■ **Data extracted from a collection**:
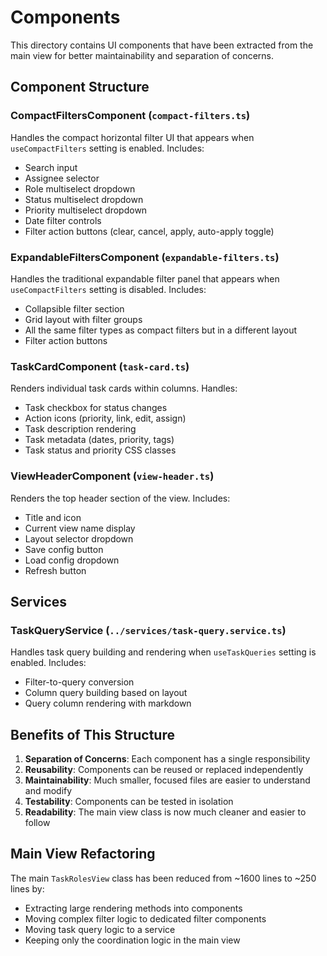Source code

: # Components

This directory contains UI components that have been extracted from the main view for better maintainability and separation of concerns.

## Component Structure

### CompactFiltersComponent (`compact-filters.ts`)

Handles the compact horizontal filter UI that appears when `useCompactFilters` setting is enabled. Includes:

- Search input
- Assignee selector
- Role multiselect dropdown
- Status multiselect dropdown
- Priority multiselect dropdown
- Date filter controls
- Filter action buttons (clear, cancel, apply, auto-apply toggle)

### ExpandableFiltersComponent (`expandable-filters.ts`)

Handles the traditional expandable filter panel that appears when `useCompactFilters` setting is disabled. Includes:

- Collapsible filter section
- Grid layout with filter groups
- All the same filter types as compact filters but in a different layout
- Filter action buttons

### TaskCardComponent (`task-card.ts`)

Renders individual task cards within columns. Handles:

- Task checkbox for status changes
- Action icons (priority, link, edit, assign)
- Task description rendering
- Task metadata (dates, priority, tags)
- Task status and priority CSS classes

### ViewHeaderComponent (`view-header.ts`)

Renders the top header section of the view. Includes:

- Title and icon
- Current view name display
- Layout selector dropdown
- Save config button
- Load config dropdown
- Refresh button

## Services

### TaskQueryService (`../services/task-query.service.ts`)

Handles task query building and rendering when `useTaskQueries` setting is enabled. Includes:

- Filter-to-query conversion
- Column query building based on layout
- Query column rendering with markdown

## Benefits of This Structure

1. **Separation of Concerns**: Each component has a single responsibility
2. **Reusability**: Components can be reused or replaced independently
3. **Maintainability**: Much smaller, focused files are easier to understand and modify
4. **Testability**: Components can be tested in isolation
5. **Readability**: The main view class is now much cleaner and easier to follow

## Main View Refactoring

The main `TaskRolesView` class has been reduced from ~1600 lines to ~250 lines by:

- Extracting large rendering methods into components
- Moving complex filter logic to dedicated filter components
- Moving task query logic to a service
- Keeping only the coordination logic in the main view
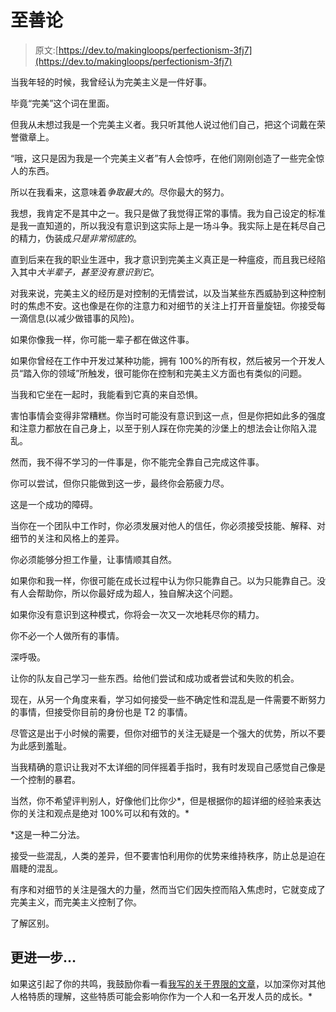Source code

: # 至善论

> 原文:[https://dev.to/makingloops/perfectionism-3fj7](https://dev.to/makingloops/perfectionism-3fj7)

当我年轻的时候，我曾经认为完美主义是一件好事。

毕竟“完美”这个词在里面。

但我从未想过我是一个完美主义者。我只听其他人说过他们自己，把这个词戴在荣誉徽章上。

“哦，这只是因为我是一个完美主义者”有人会惊呼，在他们刚刚创造了一些完全惊人的东西。

所以在我看来，这意味着*争取最大的*。尽你最大的努力。

我想，我肯定不是其中之一。我只是做了我觉得正常的事情。我为自己设定的标准是我一直知道的，所以我没有意识到这实际上是一场斗争。我实际上是在耗尽自己的精力，伪装成*只是非常彻底的*。

直到后来在我的职业生涯中，我才意识到完美主义真正是一种瘟疫，而且我已经陷入其中*大半辈子，甚至没有意识到它*。

对我来说，完美主义的经历是对控制的无情尝试，以及当某些东西威胁到这种控制时的焦虑不安。这也像是在你的注意力和对细节的关注上打开音量旋钮。你接受每一滴信息(以减少做错事的风险)。

如果你像我一样，你可能一辈子都在做这件事。

如果你曾经在工作中开发过某种功能，拥有 100%的所有权，然后被另一个开发人员“踏入你的领域”所触发，很可能你在控制和完美主义方面也有类似的问题。

当我和它坐在一起时，我能看到它真的来自恐惧。

害怕事情会变得非常糟糕。你当时可能没有意识到这一点，但是你把如此多的强度和注意力都放在自己身上，以至于别人踩在你完美的沙堡上的想法会让你陷入混乱。

然而，我不得不学习的一件事是，你不能完全靠自己完成这件事。

你可以尝试，但你只能做到这一步，最终你会筋疲力尽。

这是一个成功的障碍。

当你在一个团队中工作时，你必须发展对他人的信任，你必须接受技能、解释、对细节的关注和风格上的差异。

你必须能够分担工作量，让事情顺其自然。

如果你和我一样，你很可能在成长过程中认为你只能靠自己。以为只能靠自己。没有人会帮助你，所以你最好成为超人，独自解决这个问题。

如果你没有意识到这种模式，你将会一次又一次地耗尽你的精力。

你不必一个人做所有的事情。

深呼吸。

让你的队友自己学习一些东西。给他们尝试和成功或者尝试和失败的机会。

现在，从另一个角度来看，学习如何接受一些不确定性和混乱是一件需要不断努力的事情，但接受你目前的身份也是 T2 的事情。

尽管这是出于小时候的需要，但你对细节的关注无疑是一个强大的优势，所以不要为此感到羞耻。

当我精确的意识让我对不太详细的同伴摇着手指时，我有时发现自己感觉自己像是一个控制的暴君。

当然，你不希望评判别人，好像他们比你少*，但是根据你的超详细的经验来表达你的关注和观点是绝对 100%可以和有效的。*

 *这是一种二分法。

接受一些混乱，人类的差异，但不要害怕利用你的优势来维持秩序，防止总是迫在眉睫的混乱。

有序和对细节的关注是强大的力量，然而当它们因失控而陷入焦虑时，它就变成了完美主义，而完美主义控制了你。

了解区别。

## [](#going-further)更进一步…

如果这引起了你的共鸣，我鼓励你看一看[我写的关于界限的文章](https://makingloops.com/boundaries/)，以加深你对其他人格特质的理解，这些特质可能会影响你作为一个人和一名开发人员的成长。*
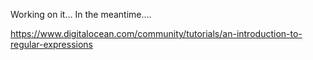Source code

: Working on it... In the meantime....

https://www.digitalocean.com/community/tutorials/an-introduction-to-regular-expressions
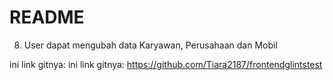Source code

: # README #
8. User dapat mengubah data Karyawan, Perusahaan dan Mobil

ini link gitnya: ini link gitnya: https://github.com/Tiara2187/frontendglintstest
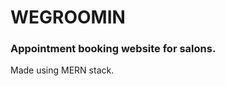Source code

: <h1> WEGROOMIN</h1>
<h3> Appointment booking website for salons.</h3>
<p> Made using MERN stack.</p>
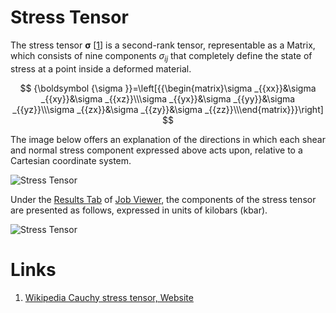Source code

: # Stress Tensor

The stress tensor ${\boldsymbol {\sigma }}$ [[1](#links)] is a second-rank tensor, representable as a Matrix, which consists of nine components $\sigma _{ij}$ that completely define the state of stress at a point inside a deformed material. 

$$
{\boldsymbol  {\sigma }}=\left[{{\begin{matrix}\sigma _{{xx}}&\sigma _{{xy}}&\sigma _{{xz}}\\\sigma _{{yx}}&\sigma _{{yy}}&\sigma _{{yz}}\\\sigma _{{zx}}&\sigma _{{zy}}&\sigma _{{zz}}\\\end{matrix}}}\right]
$$

The image below offers an explanation of the directions in which each shear and normal stress component expressed above acts upon, relative to a Cartesian coordinate system.

![Stress Tensor](/images/Components_of_Stress_Tensor.jpg "Stress Tensor")

Under the [Results Tab](../../jobs/ui/results-tab.md) of [Job Viewer](../../jobs/ui/viewer.md), the components of the stress tensor are presented as follows, expressed in units of kilobars (kbar).

![Stress Tensor](/images/stress-tensor.png "Stress Tensor")

# Links

1. [Wikipedia Cauchy stress tensor, Website](https://en.wikipedia.org/wiki/Cauchy_stress_tensor)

■ **What to work on**:
Provide only the count of lines in the records above that hold the word "building".

■ **Solution to this exercise**:
2